Overcoming Negativity

Yesterday I fell into a pit of ornery crabbiness.  It was sticky and thick, and if I had to name a color, I’d say it was a dark and ugly grayish-green.  Sort of like the scum on the edge of a smelly swamp.

(Oh!  I hope you weren’t eating, were you?)

I struggled against it all day.  I hated it.  I kicked at it and yelled at and grumbled and growled.  But no matter what I did, it clung to me like some kind of rubbery slime.  It was awful.  And I was really ticked off, because, you know, I’m Ms. Happiness and I’m not supposed to be in such a state at all.

I tried all kinds of things to free myself from it, and just when I’d managed a breath of fresh air, Whap!  Another glob of it would come flying at me and spread all over my mood.

It was quite late in the day when I heard a little whisper in the back of my mind say, “Remember the music.”  I’ve been doing a little research on the effect that different musical tones have on us, both physically and mentally.  What was that wavelength I’d heard about again yesterday?  Oh, yeah.  528 Hz.

I entered the phrase into YouTube’s search and found a huge list of videos that played meditation music based on that particular frequency and picked one at random.  After about 10 minutes, I noticed that the air around me was soft and clear.  The light was, too, and all the colors were beautiful again.  It was as if some gentle cosmic fan wafted a cleansing breeze across the landscape of my mind.  I was relaxed, and open, and floating on a sea of contentment.  My sense of humor returned and I laughed at all the misery I’d put myself through during the day, acting like some little kid having a tantrum.  In my mind, I reached out to that crabby little self I’d been all day and gave her a big, soft hug.

“It’s okay,” I told her.  “Everybody falls into bad moods now and then.”  She wiped her tears and smiled at me.  Then I imagined that we put on some music and danced together, holding hands.
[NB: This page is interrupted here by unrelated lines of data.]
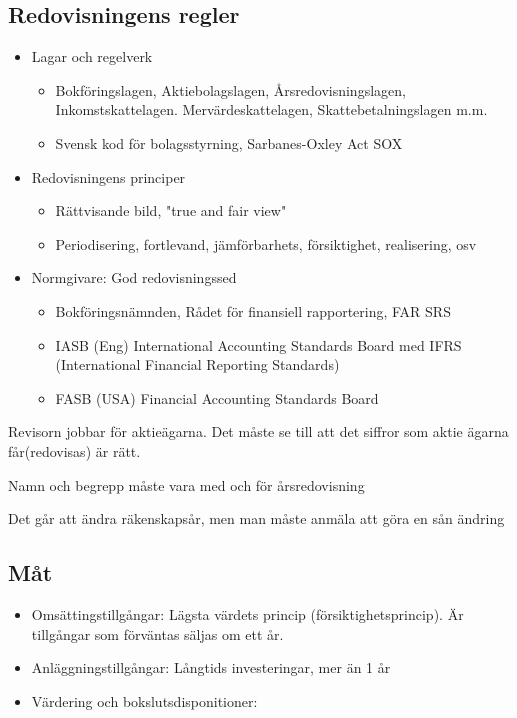 \documentclass{article}
\begin{document}
\subsection{Redovisningens regler}
\begin{itemize}
    \item Lagar och regelverk
    \begin{itemize}
        \item Bokföringslagen, Aktiebolagslagen, Årsredovisningslagen, Inkomstskattelagen.
        Mervärdeskattelagen, Skattebetalningslagen m.m.
        \item Svensk kod för bolagsstyrning, Sarbanes-Oxley Act SOX 
    \end{itemize}
    \item Redovisningens principer
    \begin{itemize}
        \item Rättvisande bild, "true and fair view"
        \item Periodisering, fortlevand, jämförbarhets, försiktighet, realisering, osv
    \end{itemize}
    \item Normgivare: God redovisningssed
    \begin{itemize}
        \item Bokföringsnämnden, Rådet för finansiell rapportering, FAR SRS 
        \item IASB (Eng) International Accounting Standards Board med IFRS (International Financial Reporting Standards)
        \item FASB (USA) Financial Accounting Standards Board
    \end{itemize}
\end{itemize}

Revisorn jobbar för aktieägarna. Det måste se till att det siffror som aktie ägarna får(redovisas) 
är rätt.

Namn och begrepp måste vara med och för årsredovisning

Det går att ändra räkenskapsår, men man måste anmäla att göra en sån ändring


\subsection{Måt}
\begin{itemize}
    \item Omsättingstillgångar: Lägsta värdets princip (försiktighetsprincip). Är tillgångar som förväntas säljas om ett år.
    \item Anläggningstillgångar: Långtids investeringar, mer än 1 år
    \item Värdering och bokslutsdisponitioner: %
\end{itemize}
\end{document}
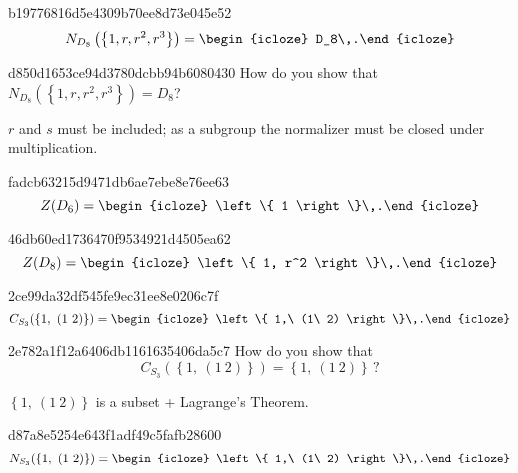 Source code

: \begin{note}{b19776816d5e4309b70ee8d73e045e52}
    \[
        N_{D_8}\left( \left\{ 1, r, r^2, r^3 \right\} \right) = \begin{icloze}{1}D_8\,.\end{icloze}
    \]
\end{note}

\begin{note}{d850d1653ce94d3780dcbb94b6080430}
    How do you show that \({ N_{D_8}\left( \left\{ 1, r, r^2, r^3 \right\} \right) = D_8 }\)?

    \begin{cloze}{1}
        \({ r }\) and \({ s }\) must be included; as a subgroup the normalizer must be closed under multiplication.
    \end{cloze}
\end{note}

\begin{note}{fadcb63215d9471db6ae7ebe8e76ee63}
    \[
        Z(D_6) = \begin{icloze}{1}\left\{ 1 \right\}\,.\end{icloze}
    \]
\end{note}

\begin{note}{46db60ed1736470f9534921d4505ea62}
    \[
        Z(D_8) = \begin{icloze}{1}\left\{ 1, r^2 \right\}\,.\end{icloze}
    \]
\end{note}

\begin{note}{2ce99da32df545fe9ec31ee8e0206c7f}
    \[
        C_{S_3}(\left\{ 1,\ (1\ 2) \right\}) = \begin{icloze}{1}\left\{ 1,\ (1\ 2) \right\}\,.\end{icloze}
    \]
\end{note}

\begin{note}{2e782a1f12a6406db1161635406da5c7}
    How do you show that
    \[
        C_{S_3}(\left\{ 1,\ (1\ 2) \right\}) = \left\{ 1,\ (1\ 2) \right\}\,?
    \]

    \begin{cloze}{1}
        \({ \left\{ 1,\ (1\ 2) \right\} }\) is a subset + Lagrange's Theorem.
    \end{cloze}
\end{note}

\begin{note}{d87a8e5254e643f1adf49c5fafb28600}
    \[
        N_{S_3}(\left\{ 1,\ (1\ 2) \right\}) = \begin{icloze}{1}\left\{ 1,\ (1\ 2) \right\}\,.\end{icloze}
    \]
\end{note}

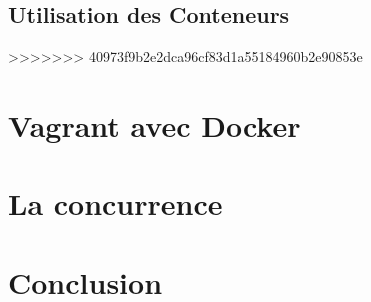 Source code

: \documentclass[12pt,a4paper]{article}
\begin{document}
\subsection{Utilisation des Conteneurs}

>>>>>>> 40973f9b2e2dca96cf83d1a55184960b2e90853e

\section{Vagrant avec Docker}

\section{La concurrence}

\section{Conclusion}
\end{document}
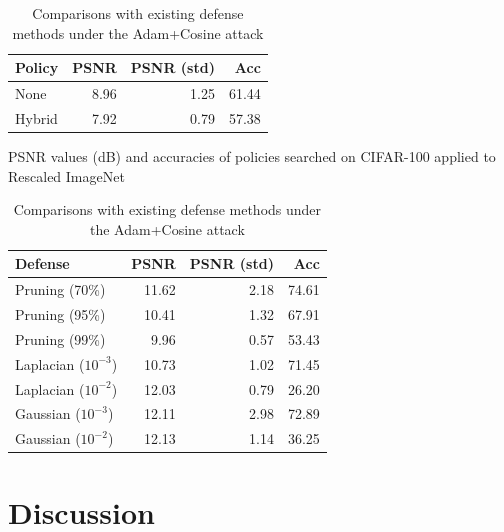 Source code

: \begin{table}[htb]
    \begin{minipage}{.4\linewidth}
    \centering
    \begin{tabular}{lrrr}
        \hline
         Policy   &   PSNR &   PSNR (std) &   Acc \\
        \hline
         None     &        8.96 &       1.25 & 61.44 \\
         Hybrid   &        7.92 &       0.79 & 57.38 \\
        \hline
    \end{tabular}
    \caption{PSNR values (dB) and accuracies of policies searched on CIFAR-100 applied to Rescaled ImageNet}
    \label{tab:ext1}
    \end{minipage}
    \hfill
    \begin{minipage}{.6\linewidth}
    \centering
        \begin{tabular}{lrrr}
        \hline
         Defense               &   PSNR &   PSNR (std) &   Acc \\
        \hline
         Pruning (70\%)         &       11.62 &       2.18 & 74.61 \\
         Pruning (95\%)         &       10.41 &       1.32 & 67.91 \\
         Pruning (99\%)         &        9.96 &       0.57 & 53.43 \\
         Laplacian ($10^{-3}$) &       10.73 &       1.02 & 71.45 \\
         Laplacian ($10^{-2}$) &       12.03 &       0.79 & 26.20 \\
         Gaussian ($10^{-3}$)  &       12.11 &       2.98 & 72.89 \\
         Gaussian ($10^{-2}$)  &       12.13 &       1.14 & 36.25 \\
        \hline
    \end{tabular}
    \caption{Comparisons with existing defense methods under the Adam+Cosine attack}
    \label{tab:3}
    \end{minipage}
    \vspace{-8mm}
\end{table}

\section{Discussion}
\label{sec:discussion}

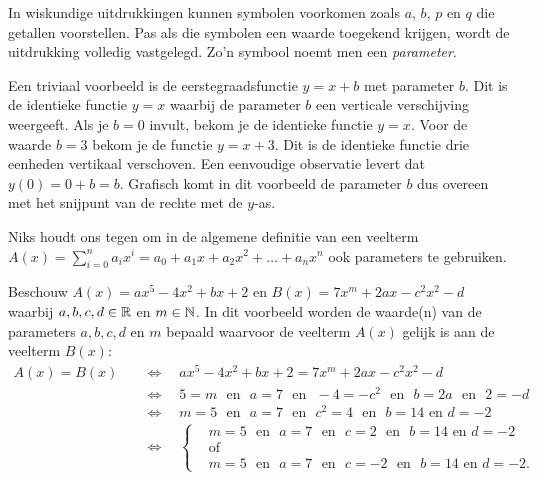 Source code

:\documentclass{ximera}
\begin{document}
	\author{Koen de Naeghel - Wiskunde Op Maat}
    \xmsource



In wiskundige uitdrukkingen kunnen symbolen voorkomen zoals $a$, $b$, $p$ en $q$ die getallen voorstellen. Pas als die symbolen een waarde toegekend krijgen, wordt de uitdrukking volledig vastgelegd. Zo'n symbool noemt men een \textit{ parameter}. 

Een triviaal voorbeeld is de eerstegraadsfunctie \(y = x + b\) met parameter \(b\). Dit is de identieke functie \(y = x\) waarbij de parameter \(b\) een verticale verschijving weergeeft. Als je \(b = 0\) invult, bekom je de identieke functie \(y = x\). Voor de waarde \(b =3\) bekom je de functie \(y = x+3\). Dit is de identieke functie drie eenheden vertikaal verschoven. Een eenvoudige observatie levert dat \(y(0) = 0 + b = b\). Grafisch komt in dit voorbeeld de parameter \(b\) dus overeen met het snijpunt van de rechte met de \(y\)-as. 

Niks houdt ons tegen om in de algemene definitie van een veelterm \(A(x) = \sum_{i=0}^n a_i x^i = a_0 + a_1x + a_2x^2 + \dots + a_n x^n\) ook parameters te gebruiken. 

\begin{example} 
Beschouw $A(x) = ax^5 - 4x^2 + bx + 2$ en $B(x) = 7x^m + 2ax - c^2x^2 - d$ waarbij $a,b,c,d \in \mathbb{R}$ en $m \in \mathbb{N}$. In dit voorbeeld worden de waarde(n) van de parameters $a,b,c,d$ en $m$ bepaald waarvoor de veelterm $A(x)$ gelijk is aan de veelterm $B(x)$: 
\begin{align*}
A(x) = B(x) \quad 
& \Leftrightarrow \quad ax^5 - 4x^2 + bx + 2 = 7x^m + 2ax - c^2x^2 - d \\
& \Leftrightarrow \quad 5 = m \,\,\text{ en }\,\, a = 7 \,\,\text{ en }\,\, -4 = -c^2 \,\,\text{ en }\,\, b = 2a \,\,\text{ en }\,\, 2 = -d \\
& \Leftrightarrow \quad m=5 \,\,\text{ en }\,\, a = 7 \,\,\text{ en }\,\, c^2 = 4 \,\,\text{ en }\,\, b = 14 \text{ en } d = -2 \\
& \Leftrightarrow \quad 
\left\{
\begin{aligned}
& m=5 \,\,\text{ en }\,\, a = 7 \,\,\text{ en }\,\, c = 2 \,\,\text{ en }\,\, b = 14 \text{ en } d = -2 \\
& \text{of} \\
& m=5 \,\,\text{ en }\,\, a = 7 \,\,\text{ en }\,\, c = -2 \,\,\text{ en }\,\, b = 14 \text{ en } d = -2.
\end{aligned}
\right.
\end{align*}
\end{example} 
\end{document}
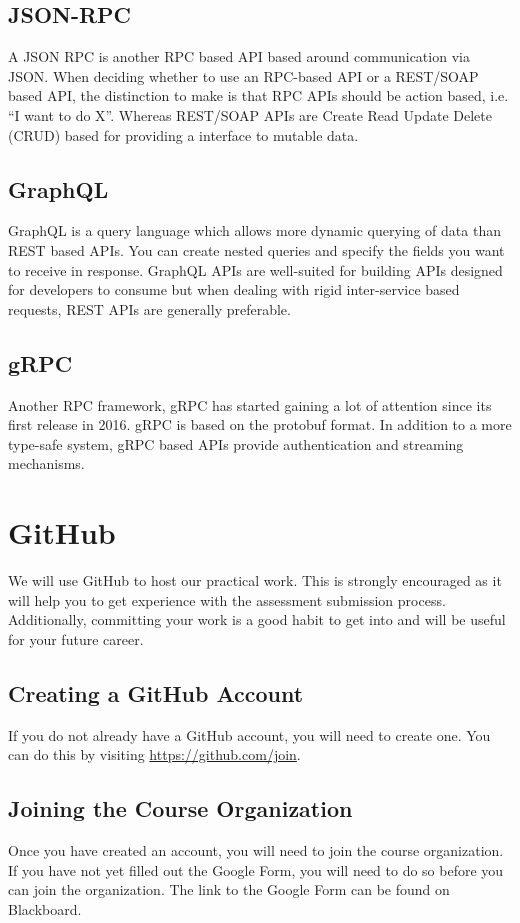 \documentclass{csse4400}
\begin{document}
\subsection{JSON-RPC}
A JSON RPC is another RPC based API based around communication via JSON.
When deciding whether to use an RPC-based API or a REST/SOAP based API,
the distinction to make is that RPC APIs should be action based, i.e. ``I want to do X''.
Whereas REST/SOAP APIs are Create Read Update Delete (CRUD) based for providing a interface to mutable data.

\subsection{GraphQL}
GraphQL is a query language which allows more dynamic querying of data than REST based APIs.
You can create nested queries and specify the fields you want to receive in response.
GraphQL APIs are well-suited for building APIs designed for developers to consume but when dealing with rigid inter-service based requests,
REST APIs are generally preferable.

\subsection{gRPC}
Another RPC framework, gRPC has started gaining a lot of attention since its first release in 2016.
gRPC is based on the protobuf format.
In addition to a more type-safe system,
gRPC based APIs provide authentication and streaming mechanisms.

\section{GitHub}

We will use GitHub to host our practical work.
This is strongly encouraged as it will help you to get experience with the assessment submission process.
Additionally, committing your work is a good habit to get into and will be useful for your future career.

\subsection{Creating a GitHub Account}
If you do not already have a GitHub account, you will need to create one.
You can do this by visiting \url{https://github.com/join}.

\subsection{Joining the Course Organization}
Once you have created an account, you will need to join the course organization.
If you have not yet filled out the Google Form,
you will need to do so before you can join the organization.
The link to the Google Form can be found on Blackboard.
\end{document}
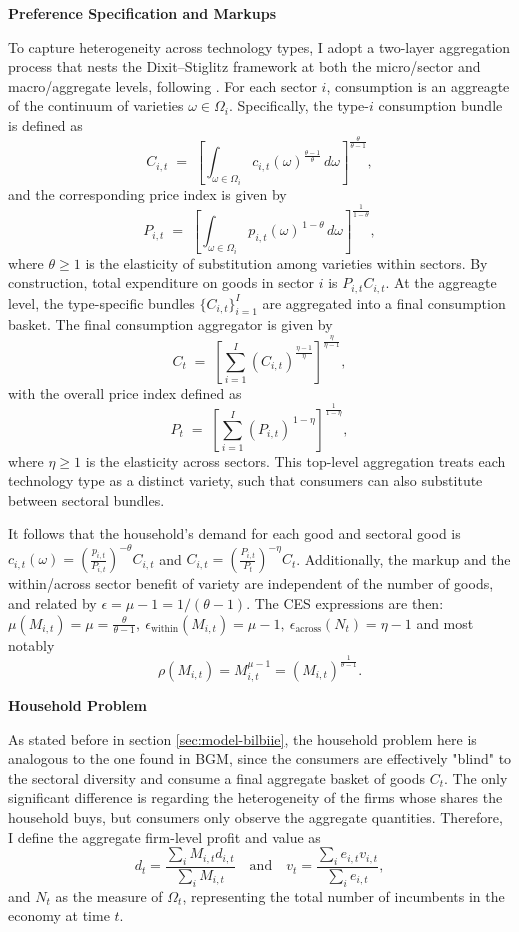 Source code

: \documentclass[a4paper,12pt]{article} %
\numberwithin{equation}{section} %
\numberwithin{figure}{section}
\numberwithin{table}{section}
\begin{document}
\medskip
\medskip
\noindent\textbf{Preference Specification and Markups}
\medskip

To capture heterogeneity across technology types, I adopt a two-layer aggregation process that nests the Dixit--Stiglitz framework at both 
the micro/sector and macro/aggregate levels, following \textcite{carvalho2021sectoral}. For each sector $i$, consumption is an aggreagte of the
continuum of varieties \(\omega \in \Omega_i\). Specifically, the type-\(i\) consumption bundle is defined as
\[
C_{i,t} \;=\; \left[ \int_{\omega \in \Omega_i} c_{i,t}(\omega)^{\frac{\theta-1}{\theta}}\,d\omega \right]^{\frac{\theta}{\theta-1}},
\]
and the corresponding price index is given by
\[
P_{i,t} \;=\; \left[ \int_{\omega \in \Omega_i} p_{i,t}(\omega)^{\,1-\theta}\,d\omega \right]^{\frac{1}{1-\theta}},
\]
where \(\theta \ge 1\) is the elasticity of substitution among varieties within sectors. By construction, total expenditure on goods in 
sector \(i\) is \(P_{i,t}C_{i,t}\). At the aggreagte level, the type-specific bundles \(\{C_{i,t}\}_{i=1}^I\) are 
aggregated into a final consumption basket. The final consumption aggregator is given by
\[
C_t \;=\; \left[ \sum_{i=1}^I \left( C_{i,t} \right)^{\frac{\eta-1}{\eta}} \right]^{\frac{\eta}{\eta-1}},
\]
with the overall price index defined as
\[
P_t \;=\; \left[ \sum_{i=1}^I \left( P_{i,t} \right)^{\,1-\eta} \right]^{\frac{1}{1-\eta}},
\]
where $\eta \ge 1$ is the elasticity across sectors. This top-level aggregation treats each technology type as a distinct variety, 
such that consumers can also substitute between sectoral bundles.

It follows that the household's demand for each good and sectoral good is 
$c_{i,t}(\omega) = \left(\frac{p_{i,t}}{P_{i,t}}\right)^{-\theta}C_{i,t}$ and 
$C_{i,t} = \left(\frac{P_{i,t}}{P_t}\right)^{-\eta}C_t$. Additionally, the markup and the within/across sector benefit of variety are 
independent of the number of goods, and related by $\epsilon = \mu -1 = 1/ (\theta-1)$. The CES expressions are then: 
$\mu(M_{i,t}) = \mu = \frac{\theta}{\theta - 1}, 
\   \epsilon_{\text{within}}(M_{i,t}) = \mu - 1 , \ \epsilon_{\text{across}}(N_{t}) = \eta - 1$ and most notably 
\begin{equation}
  \rho(M_{i,t}) = M_{i,t}^{\mu - 1} = \left(M_{i,t}\right)^{\frac{1}{\theta - 1}}. \label{eq:lovevariety}
\end{equation}

\medskip
\medskip
\noindent\textbf{Household Problem}
\medskip

As stated before in section \ref{sec:model-bilbiie}, the household problem here is analogous to the one found in BGM, since the consumers are
effectively "blind" to the sectoral diversity and consume a final aggregate basket of goods $C_t$. The only significant difference is regarding
the heterogeneity of the firms whose shares the household buys, but consumers only observe the aggregate quantities. Therefore, I define the aggregate
firm-level profit and value as 
$$
    d_{t} = \frac{\sum_iM_{i,t}d_{i,t}}{\sum_iM_{i,t}} \quad \text{and} \quad v_{t} = \frac{\sum_ie_{i,t}v_{i,t}}{\sum_ie_{i,t}},
$$
and $N_t$ as the measure of $\Omega_t$, representing the total number of incumbents in the economy at time $t$.
\end{document}
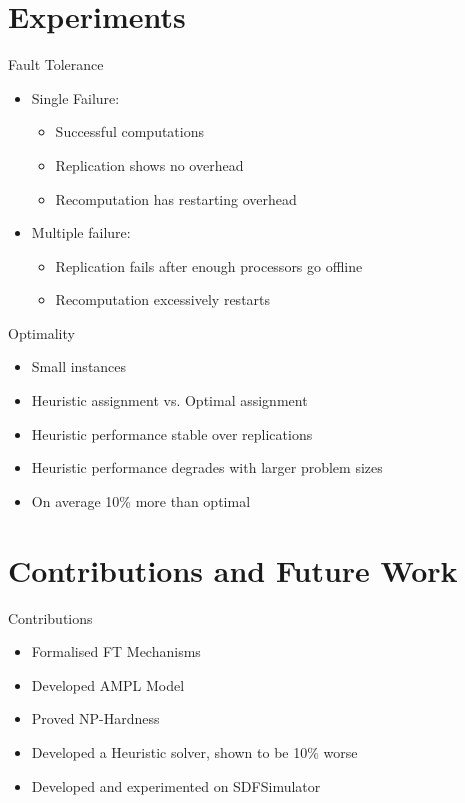 \documentclass{beamer}
\begin{document}
\section{Experiments}

\begin{frame}{Fault Tolerance}
\begin{itemize}
	\item Single Failure:
	\begin{itemize}
		\item Successful computations
		\item Replication shows no overhead
		\item Recomputation has restarting overhead
	\end{itemize}
	\item Multiple failure:
	\begin{itemize}
		\item Replication fails after enough processors go offline
		\item Recomputation excessively restarts
	\end{itemize}
\end{itemize}
\end{frame}

\begin{frame}{Optimality}
\begin{itemize}
	\item Small instances
	\item Heuristic assignment vs. Optimal assignment
	\item Heuristic performance stable over replications
	\item Heuristic performance degrades with larger problem sizes
	\item On average 10\% more than optimal
\end{itemize}
\end{frame}

\section{Contributions and Future Work}

\begin{frame}{Contributions}
\begin{itemize}
	\item Formalised FT Mechanisms
	\item Developed AMPL Model
	\item Proved NP-Hardness
	\item Developed a Heuristic solver, shown to be 10\% worse
	\item Developed and experimented on SDFSimulator
\end{itemize}
\end{frame}
\end{document}
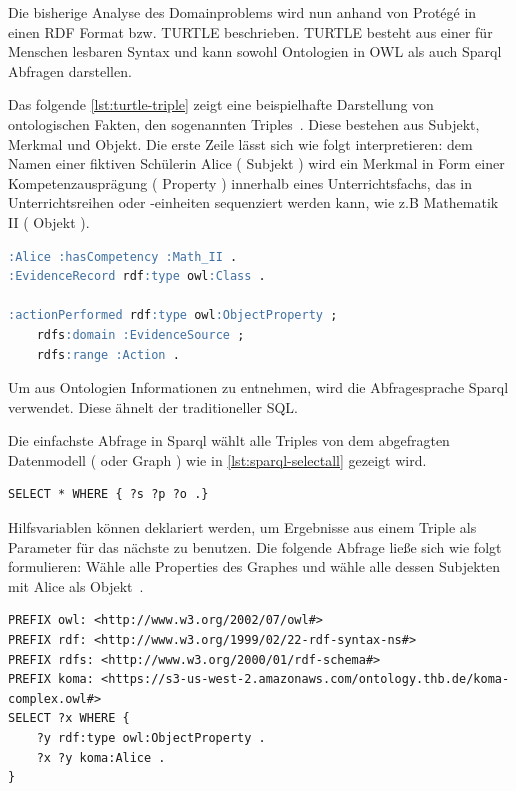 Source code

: \documentclass[
12pt,
english,
ngerman,
headsepline,
twoside,
openright,
numbers=noenddot,version=first
]{scrreprt}
\begin{document}

Die bisherige Analyse des Domainproblems wird nun anhand von Protégé in einen \acrfull{RDF} Format bzw. \acrfull{TURTLE} beschrieben. \acrshort{TURTLE} besteht aus einer für Menschen lesbaren Syntax und kann sowohl Ontologien in \acrshort{OWL} als auch \acrshort{Sparql} Abfragen darstellen. 

Das folgende \autoref{lst:turtle-triple} zeigt eine beispielhafte Darstellung von ontologischen Fakten, den sogenannten \glqq Triples\grqq\ . Diese bestehen aus Subjekt, Merkmal und Objekt. Die erste Zeile lässt sich wie folgt interpretieren: dem Namen einer fiktiven Schülerin Alice ( Subjekt ) wird ein Merkmal in Form einer Kompetenzausprägung ( Property ) innerhalb eines Unterrichtsfachs, das in Unterrichtsreihen oder -einheiten sequenziert werden kann, wie z.B Mathematik II ( Objekt ).

\begin{lstlisting}[language=SQL,caption={Darstellung von Triples in TURTLE},label={lst:turtle-triple}]
:Alice :hasCompetency :Math_II .
:EvidenceRecord rdf:type owl:Class .

:actionPerformed rdf:type owl:ObjectProperty ;
	rdfs:domain :EvidenceSource ;
	rdfs:range :Action .
\end{lstlisting}

Um aus Ontologien Informationen zu entnehmen, wird die Abfragesprache \acrfull{Sparql} 
verwendet. Diese ähnelt der traditioneller SQL. 

Die einfachste Abfrage in Sparql wählt alle Triples von dem abgefragten Datenmodell ( oder Graph ) wie in \autoref{lst:sparql-selectall} gezeigt wird.

\begin{lstlisting}[language=Sparql,caption={Sparql SELECT ALL},label={lst:sparql-selectall}]
SELECT * WHERE { ?s ?p ?o .}
\end{lstlisting}

Hilfsvariablen können deklariert werden, um Ergebnisse aus einem Triple als Parameter für das nächste zu benutzen. Die folgende Abfrage ließe sich wie folgt formulieren: \glqq Wähle alle Properties des Graphes und wähle alle dessen Subjekten mit Alice als Objekt\grqq\ . \\
\begin{lstlisting}
PREFIX owl: <http://www.w3.org/2002/07/owl#>
PREFIX rdf: <http://www.w3.org/1999/02/22-rdf-syntax-ns#>
PREFIX rdfs: <http://www.w3.org/2000/01/rdf-schema#>
PREFIX koma: <https://s3-us-west-2.amazonaws.com/ontology.thb.de/koma-complex.owl#>
SELECT ?x WHERE {
	?y rdf:type owl:ObjectProperty .
	?x ?y koma:Alice .
}
\end{lstlisting}
\end{document}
You know, the impact of sound frequencies on us isn’t some airy-fairy gooledegook.  It’s very real and the subject of some interesting research.  Sound waves alter our brains and our biochemistry.  Some sounds can heal, and some sounds can harm—even those beyond the range of our physical hearing.

Think about the way a person’s voice varies with the emotions being expressed.  The same words said in different tones can convey entirely different messages.  We can sometimes distinguish between a lie and a truth by the quality of voice in which it’s told.

Anyway, I wanted to turn you on the 528 Hz tone.  Just in case you find yourself wallowing in a pool of sticky negativity.  It will lift you out, clean you off, clear your mind, open your heart and set you free.

And even if you’re in a great mood to begin with, it will mellow you out and add some extra sparkle to your day.